Patti asks Hannah if Adam is "mature." The answer, we know, is that no one on this show is really mature. Hannah responds: "I'd say in some ways he's the most mature person I've ever met, and in other ways he has not yet been born." On one hand, that's just a really great line. On the other, that paradox has been particularly evident this season. At the end of last season, Adam was the person that saved Hannah, despite the fact that he had just fallen off the wagon and treated his girlfriend Natalia terribly. When this season began, though, Adam was the most stable of all the Girls characters. His change has been unnerving. Suddenly, we're supposed to trust Adam and believe that he's the type of person who would even want a job on Broadway. The Broadway plot did allow the show to make a bunch of in-jokes, mostly from Elijah, played by Broadway star Andrew Rannells. Elijah having seen Tyne Daly get drunk and fall down a flight of stairs at Glass House Tavern; Elijah's hand job from "a guy from Pippin'"; "don't come crying to me when Kristin Chenoweth passes out because you forgot to feed her." (According to Rannels, this scene arose from advice that he got from Gina Gershon, of all people.)
The show has a habit of sometimes simply deciding a character is a certain way without justifying it. Take Jessa, for instance. Jessa was always a wild child—ostensibly with drugs in her past—but her problem was apparently serious enough to send her to rehab.
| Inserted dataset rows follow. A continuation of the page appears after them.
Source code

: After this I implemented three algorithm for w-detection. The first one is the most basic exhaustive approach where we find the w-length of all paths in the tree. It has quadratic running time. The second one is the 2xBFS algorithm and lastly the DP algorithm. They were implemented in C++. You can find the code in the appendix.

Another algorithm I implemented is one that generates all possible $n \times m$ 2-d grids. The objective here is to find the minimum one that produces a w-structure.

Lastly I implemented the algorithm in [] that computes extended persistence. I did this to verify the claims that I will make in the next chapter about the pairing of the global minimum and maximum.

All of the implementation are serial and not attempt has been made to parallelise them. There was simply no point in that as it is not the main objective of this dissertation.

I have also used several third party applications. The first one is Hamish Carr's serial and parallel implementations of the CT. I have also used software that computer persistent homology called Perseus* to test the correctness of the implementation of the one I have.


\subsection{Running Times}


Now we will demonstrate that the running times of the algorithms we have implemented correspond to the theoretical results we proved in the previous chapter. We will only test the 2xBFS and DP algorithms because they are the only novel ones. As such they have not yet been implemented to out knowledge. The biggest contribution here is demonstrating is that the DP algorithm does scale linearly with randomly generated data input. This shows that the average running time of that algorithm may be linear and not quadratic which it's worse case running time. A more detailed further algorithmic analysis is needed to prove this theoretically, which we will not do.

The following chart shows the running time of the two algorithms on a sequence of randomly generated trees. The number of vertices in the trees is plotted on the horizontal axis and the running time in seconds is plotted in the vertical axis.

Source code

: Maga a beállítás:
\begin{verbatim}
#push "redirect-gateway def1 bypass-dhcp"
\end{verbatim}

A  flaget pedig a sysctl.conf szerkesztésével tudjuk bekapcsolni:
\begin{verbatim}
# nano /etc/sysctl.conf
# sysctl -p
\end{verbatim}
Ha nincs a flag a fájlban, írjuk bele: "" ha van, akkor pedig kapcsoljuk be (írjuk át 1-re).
Jessa's bender with Withnail (sorry, Richard E. Grant) in this episode is really the first time we've seen her in a place that's worrisome. Up until this point, her troubles have often just been part of her exotic milieu.
Both Jessa and Adam feel underdeveloped at times, even though the show clearly loves them. Perhaps this episode is the turning point, marking the start of something more nuanced for both of them. We just have to see where it goes—and if Patti is right.